> _Dataset records_
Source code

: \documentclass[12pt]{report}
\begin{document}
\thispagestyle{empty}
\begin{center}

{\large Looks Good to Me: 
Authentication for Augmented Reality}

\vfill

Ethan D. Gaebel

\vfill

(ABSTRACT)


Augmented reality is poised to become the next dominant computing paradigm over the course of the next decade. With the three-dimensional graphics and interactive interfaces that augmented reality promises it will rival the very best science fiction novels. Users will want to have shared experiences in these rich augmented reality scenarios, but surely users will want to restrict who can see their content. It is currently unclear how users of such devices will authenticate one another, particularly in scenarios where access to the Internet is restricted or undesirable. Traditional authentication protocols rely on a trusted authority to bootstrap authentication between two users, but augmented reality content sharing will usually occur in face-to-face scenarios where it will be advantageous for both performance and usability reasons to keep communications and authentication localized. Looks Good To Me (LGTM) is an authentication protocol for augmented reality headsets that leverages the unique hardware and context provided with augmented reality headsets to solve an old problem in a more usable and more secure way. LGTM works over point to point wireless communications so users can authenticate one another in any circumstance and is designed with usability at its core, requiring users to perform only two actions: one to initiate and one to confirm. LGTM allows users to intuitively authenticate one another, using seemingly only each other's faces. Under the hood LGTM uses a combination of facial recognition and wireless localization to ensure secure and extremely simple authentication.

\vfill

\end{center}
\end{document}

> _What you will do_
Output the listing once more. Leave each word as it stands.

> _Expected output_
Source code

: \documentclass[12pt]{report}
\begin{document}
\thispagestyle{empty}
\begin{center}

{\large Looks Good to Me: 
Authentication for Augmented Reality}

\vfill

Ethan D. Gaebel

\vfill

(ABSTRACT)


Augmented reality is poised to become the next dominant computing paradigm over the course of the next decade. With the three-dimensional graphics and interactive interfaces that augmented reality promises it will rival the very best science fiction novels. Users will want to have shared experiences in these rich augmented reality scenarios, but surely users will want to restrict who can see their content. It is currently unclear how users of such devices will authenticate one another, particularly in scenarios where access to the Internet is restricted or undesirable. Traditional authentication protocols rely on a trusted authority to bootstrap authentication between two users, but augmented reality content sharing will usually occur in face-to-face scenarios where it will be advantageous for both performance and usability reasons to keep communications and authentication localized. Looks Good To Me (LGTM) is an authentication protocol for augmented reality headsets that leverages the unique hardware and context provided with augmented reality headsets to solve an old problem in a more usable and more secure way. LGTM works over point to point wireless communications so users can authenticate one another in any circumstance and is designed with usability at its core, requiring users to perform only two actions: one to initiate and one to confirm. LGTM allows users to intuitively authenticate one another, using seemingly only each other's faces. Under the hood LGTM uses a combination of facial recognition and wireless localization to ensure secure and extremely simple authentication.

\vfill

\end{center}
\end{document}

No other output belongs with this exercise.